The window for applications is swiftly closing, as Oxfordshire County Council caps off a successful 20mph programme initiative that began in February 2022. With the first two phases of the project already oversubscribed, localities have a brief opportunity to join the third and conclusive phase, set to be rolled out in 2024 – 25.
In a recent update, the county council greenlit 20mph limits for eight additional communities. These include Watchfield, Towersey, Nuneham Courtenay, Newington, Drayton (Abingdon), Littleworth, and Bloxham. Additionally, Deanfield Green in East Hagbourne will see the same reduced speed as part of an ongoing housing development project.
However, these approvals come with slight stipulations. Nuneham Courtenay’s nod is conditional, mandating the council’s collaboration with bus operators to assess the impact on services. Meanwhile, Drayton’s approval covers only the area north of Kiln Lane. There are plans to potentially extend the 20mph boundary in conjunction with future A4017 traffic calming initiatives.
Councillor Andrew Gant, who holds the position of Cabinet Member for Transport Management at Oxfordshire County Council, expressed his satisfaction with the programme’s reception. He remarked, “Out of about 310 parishes in Oxfordshire, only about 40 have failed to respond to our invitation to provide 20mph limits. So this is their last chance to get their applications in if they want to get involved.”
Highlighting the vital safety implications of this initiative, Cllr Gant stressed the significant reduction in accident severity at reduced speeds, stating, “You are seven times more likely to survive if you are hit by a car driving at 20mph than if you are hit at 30mph.”
For an application to be considered, it must garner the support of both the local parish or town council and the corresponding county councillor. All submissions must be received by 31 October 2023.
Further details, inclusive of the application procedure, can be accessed via the Oxfordshire County Council’s website.

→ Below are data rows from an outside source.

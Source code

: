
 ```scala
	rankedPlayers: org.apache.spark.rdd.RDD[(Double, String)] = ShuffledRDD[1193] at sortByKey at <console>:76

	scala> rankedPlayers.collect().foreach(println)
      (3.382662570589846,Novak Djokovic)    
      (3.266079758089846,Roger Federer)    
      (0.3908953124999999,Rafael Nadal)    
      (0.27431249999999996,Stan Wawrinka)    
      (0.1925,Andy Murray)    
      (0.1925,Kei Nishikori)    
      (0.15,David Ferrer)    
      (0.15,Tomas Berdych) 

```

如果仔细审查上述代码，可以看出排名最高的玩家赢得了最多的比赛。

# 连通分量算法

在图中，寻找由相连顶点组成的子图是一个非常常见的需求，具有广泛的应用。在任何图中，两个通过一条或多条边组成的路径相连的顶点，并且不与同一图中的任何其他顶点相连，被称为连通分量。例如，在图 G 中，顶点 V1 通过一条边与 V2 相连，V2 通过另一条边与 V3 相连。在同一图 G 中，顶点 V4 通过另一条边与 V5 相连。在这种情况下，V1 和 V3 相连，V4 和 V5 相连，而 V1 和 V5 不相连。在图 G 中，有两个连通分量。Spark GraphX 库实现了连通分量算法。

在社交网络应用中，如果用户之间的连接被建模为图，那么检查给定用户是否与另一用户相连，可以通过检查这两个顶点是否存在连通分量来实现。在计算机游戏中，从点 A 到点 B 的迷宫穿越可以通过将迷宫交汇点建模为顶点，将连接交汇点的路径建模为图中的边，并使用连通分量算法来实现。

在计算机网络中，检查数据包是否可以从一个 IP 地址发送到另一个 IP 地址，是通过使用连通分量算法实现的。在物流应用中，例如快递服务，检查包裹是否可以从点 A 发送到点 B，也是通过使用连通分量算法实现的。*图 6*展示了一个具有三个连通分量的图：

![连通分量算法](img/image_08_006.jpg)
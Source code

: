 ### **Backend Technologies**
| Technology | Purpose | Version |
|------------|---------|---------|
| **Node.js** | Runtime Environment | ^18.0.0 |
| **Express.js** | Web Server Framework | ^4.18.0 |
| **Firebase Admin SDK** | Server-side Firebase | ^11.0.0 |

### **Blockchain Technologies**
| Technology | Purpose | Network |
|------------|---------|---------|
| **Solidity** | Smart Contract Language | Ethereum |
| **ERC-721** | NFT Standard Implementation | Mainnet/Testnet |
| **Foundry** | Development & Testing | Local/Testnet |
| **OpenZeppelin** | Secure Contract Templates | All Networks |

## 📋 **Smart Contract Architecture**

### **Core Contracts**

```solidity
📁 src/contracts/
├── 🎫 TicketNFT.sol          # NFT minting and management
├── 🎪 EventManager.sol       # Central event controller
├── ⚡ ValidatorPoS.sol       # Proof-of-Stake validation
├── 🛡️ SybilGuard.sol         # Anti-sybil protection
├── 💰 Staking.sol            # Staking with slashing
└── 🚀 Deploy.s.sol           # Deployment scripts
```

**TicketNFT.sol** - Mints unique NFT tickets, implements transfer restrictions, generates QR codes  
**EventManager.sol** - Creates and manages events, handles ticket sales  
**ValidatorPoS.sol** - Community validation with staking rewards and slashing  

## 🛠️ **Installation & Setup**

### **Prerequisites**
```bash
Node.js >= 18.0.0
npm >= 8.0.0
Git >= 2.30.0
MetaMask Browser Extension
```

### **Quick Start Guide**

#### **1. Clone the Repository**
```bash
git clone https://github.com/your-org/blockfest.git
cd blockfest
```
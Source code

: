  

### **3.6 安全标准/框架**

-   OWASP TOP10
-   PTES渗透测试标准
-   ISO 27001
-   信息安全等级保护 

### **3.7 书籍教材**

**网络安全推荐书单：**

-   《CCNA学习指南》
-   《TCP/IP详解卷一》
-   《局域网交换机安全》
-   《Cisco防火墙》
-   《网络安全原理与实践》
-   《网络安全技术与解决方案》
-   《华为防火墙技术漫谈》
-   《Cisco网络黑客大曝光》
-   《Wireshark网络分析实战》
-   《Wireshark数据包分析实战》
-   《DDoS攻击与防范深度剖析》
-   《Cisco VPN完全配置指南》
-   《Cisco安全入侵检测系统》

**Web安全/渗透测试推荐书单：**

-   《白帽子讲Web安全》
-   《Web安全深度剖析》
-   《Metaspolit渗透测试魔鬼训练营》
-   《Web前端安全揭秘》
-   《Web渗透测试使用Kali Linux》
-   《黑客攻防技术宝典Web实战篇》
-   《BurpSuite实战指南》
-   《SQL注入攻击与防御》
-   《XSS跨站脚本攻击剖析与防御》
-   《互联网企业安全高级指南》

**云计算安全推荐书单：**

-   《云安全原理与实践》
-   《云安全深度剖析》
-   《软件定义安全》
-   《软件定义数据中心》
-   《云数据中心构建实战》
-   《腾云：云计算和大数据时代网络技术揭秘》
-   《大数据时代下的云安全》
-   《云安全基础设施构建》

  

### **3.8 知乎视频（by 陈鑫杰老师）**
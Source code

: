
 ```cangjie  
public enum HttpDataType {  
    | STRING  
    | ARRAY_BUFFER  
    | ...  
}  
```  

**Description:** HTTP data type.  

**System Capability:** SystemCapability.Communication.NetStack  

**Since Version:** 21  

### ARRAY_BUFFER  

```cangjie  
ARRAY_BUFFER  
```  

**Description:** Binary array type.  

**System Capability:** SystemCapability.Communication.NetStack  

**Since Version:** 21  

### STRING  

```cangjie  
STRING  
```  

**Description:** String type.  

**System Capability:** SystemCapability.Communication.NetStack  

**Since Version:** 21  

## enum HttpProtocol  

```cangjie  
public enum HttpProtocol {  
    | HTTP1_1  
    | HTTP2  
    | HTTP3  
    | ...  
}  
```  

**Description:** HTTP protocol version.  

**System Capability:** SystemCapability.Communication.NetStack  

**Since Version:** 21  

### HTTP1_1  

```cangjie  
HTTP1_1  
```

It’s noteworthy that the initiative doesn’t financially strain the local councils. The county council pledges to bear the expenses for sign-only amendments in localities keen to embrace these changes, provided they align with the pre-established 20mph criteria. However, the responsibility to finance traffic calming solutions or speed-triggered signs to bolster the new limits falls on the town and parish councils.